An Finanzbörsen gehören Algorithmen längst zum Alltag. Mittlerweile etablieren sie sich auch an Energie- und Rohstoffbörsen. Roman Steden und Hendrik Vollrath haben bereits 2015 den automatisierten und systematisierten Handel bei RWE Supply & Trading aufgebaut. Sie gehörten damals zu den ersten Händlern an der EPEX Spot Börse, die Strom mithilfe eigener Programme an- und verkauft haben, kontinuierlich und 24 Stunden täglich. Im Interview mit dem en:former erklären die Algorithmic Power Trader, wie Unternehmergeist bei RWE gelebt wird, wem das Algo-Trading nützt und warum es Menschen nicht überflüssig macht.

en:former: Beim Algo-Trading handeln Computerprogramme selbständig mit Wertpapieren, Devisen oder Gütern. Bei RWE Supply & Trading lassen Sie Algorithmen Strom an Intraday-Spotmärkten handeln. Was haben Sie selbst dann noch zu tun?

Antwort

Roman Steden: Die Algorithmen machen das Trading einfacher, sicherer und vor allem deutlich effizienter. Die Flexibilität unserer Kraftwerke oder auch Ausfälle bewirtschaften wir systematisch und marktrational, ebenso unsere zahlreichen Kundenpositionen. Unter Beschäftigungsmangel leiden wir nicht. Wir arbeiten jeden Tag daran, die Algorithmen zu verbessern und an sich schnell ändernde Marktbedingungen anzupassen. Wir analysieren kontinuierlich das Marktgeschehen sowie unsere eigene Handelsperformance und leiten daraus Ideen ab. Gemeinsam entwickeln wir immer wieder neue Analysetools und Handelsstrategien, mit denen die Software dann bestückt werden muss.

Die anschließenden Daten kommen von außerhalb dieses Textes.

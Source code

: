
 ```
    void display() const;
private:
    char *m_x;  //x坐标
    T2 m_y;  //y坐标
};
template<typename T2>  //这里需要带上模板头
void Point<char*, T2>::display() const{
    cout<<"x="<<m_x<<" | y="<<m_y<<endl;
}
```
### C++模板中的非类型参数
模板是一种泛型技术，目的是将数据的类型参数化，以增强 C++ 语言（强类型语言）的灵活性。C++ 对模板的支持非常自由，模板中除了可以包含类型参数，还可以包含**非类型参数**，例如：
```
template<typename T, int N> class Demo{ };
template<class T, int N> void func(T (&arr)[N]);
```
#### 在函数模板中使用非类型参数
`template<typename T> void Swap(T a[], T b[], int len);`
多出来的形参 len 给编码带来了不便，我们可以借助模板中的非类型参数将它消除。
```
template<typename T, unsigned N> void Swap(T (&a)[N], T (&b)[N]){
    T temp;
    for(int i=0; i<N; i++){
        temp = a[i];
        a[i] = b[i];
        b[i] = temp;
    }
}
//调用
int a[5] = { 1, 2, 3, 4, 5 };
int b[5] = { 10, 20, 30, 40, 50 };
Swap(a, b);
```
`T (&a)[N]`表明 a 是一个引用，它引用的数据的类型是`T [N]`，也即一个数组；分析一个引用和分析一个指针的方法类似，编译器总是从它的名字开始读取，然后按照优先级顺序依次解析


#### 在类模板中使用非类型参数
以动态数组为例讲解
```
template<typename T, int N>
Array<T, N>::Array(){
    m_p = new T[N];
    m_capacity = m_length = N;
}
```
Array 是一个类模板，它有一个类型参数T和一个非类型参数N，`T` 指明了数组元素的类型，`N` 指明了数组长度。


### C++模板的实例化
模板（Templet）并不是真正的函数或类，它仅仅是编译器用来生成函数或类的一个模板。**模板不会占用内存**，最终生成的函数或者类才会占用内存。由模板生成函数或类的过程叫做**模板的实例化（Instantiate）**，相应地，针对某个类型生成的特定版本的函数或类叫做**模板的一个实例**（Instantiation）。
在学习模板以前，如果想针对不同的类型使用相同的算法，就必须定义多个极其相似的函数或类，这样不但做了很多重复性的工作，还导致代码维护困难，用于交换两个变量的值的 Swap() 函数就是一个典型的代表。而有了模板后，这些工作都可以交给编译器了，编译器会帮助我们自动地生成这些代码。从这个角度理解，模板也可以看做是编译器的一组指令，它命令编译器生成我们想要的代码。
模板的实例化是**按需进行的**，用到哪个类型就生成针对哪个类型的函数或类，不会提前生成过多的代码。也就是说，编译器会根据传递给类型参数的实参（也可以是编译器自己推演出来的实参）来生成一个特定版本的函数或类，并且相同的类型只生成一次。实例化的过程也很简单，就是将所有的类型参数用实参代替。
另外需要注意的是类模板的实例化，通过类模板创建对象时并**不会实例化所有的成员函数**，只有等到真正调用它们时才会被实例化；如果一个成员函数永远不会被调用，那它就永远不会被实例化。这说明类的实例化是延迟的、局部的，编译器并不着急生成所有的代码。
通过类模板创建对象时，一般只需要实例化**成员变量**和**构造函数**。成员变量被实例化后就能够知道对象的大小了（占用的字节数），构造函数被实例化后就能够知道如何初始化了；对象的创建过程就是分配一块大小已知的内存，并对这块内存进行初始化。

Hendrik Vollrath: Algorithmen können Unmengen von Daten auswerten in einer Geschwindigkeit, von der Menschen nur träumen können. Das kennen wir aus vielen Bereichen, aber im Trading ist das besonders hilfreich, weil die Datensätze sich in Sekundenbruchteilen ändern. Dennoch müssen Menschen die Performance der Software überprüfen, um die Programme gegebenenfalls anzupassen.

Das klingt ein wenig, als stecke die Technologie noch in den Kinderschuhen. Ist das nicht riskant?

Antwort

Vollrath: Tatsächlich hat die Automatisierung von Anfang an nicht nur unser Handelsergebnis verbessert, sondern unseren Handel insgesamt sicherer gemacht. Algo-Trading ist an den großen Finanzhandelsplätzen bereits seit vielen Jahren etabliert. Und als wir Ende 2014 von unseren IT-Kollegen das Signal bekamen, dass dies nun auch an Strombörsen technisch möglich sei, haben wir unser Management vom Potenzial der neuen Technologie für den Kurzfristhandel überzeugt. Inzwischen sind wir seit fünf Jahren im Geschäft und gehören sicherlich zu den erfahrensten Algo-Tradern im Energiesektor. Im Zeitalter der Digitalisierung und insbesondere in effizienten Märkten mit hochprofessionellen Marktteilnehmern ist jedoch wichtiger denn je, unsere eigenen Ansätze kontinuierlich zu hinterfragen.

Steden: Wahrscheinlich ist es auch kein Zufall, dass wir beide vorher als Analysten im Risikomanagement gearbeitet haben. Insofern sind wir recht gut in der Lage, die Risiken einzuschätzen und auch die Potenziale zu erkennen, Risiken mithilfe von Algorithmen zu minimieren. Gleichzeitig wollen wir mögliche Ineffizienzen und Verbesserungspotenziale aufspüren – dafür betreiben wir spezielle Mechanismen, die die Algorithmen fortlaufend bewerten.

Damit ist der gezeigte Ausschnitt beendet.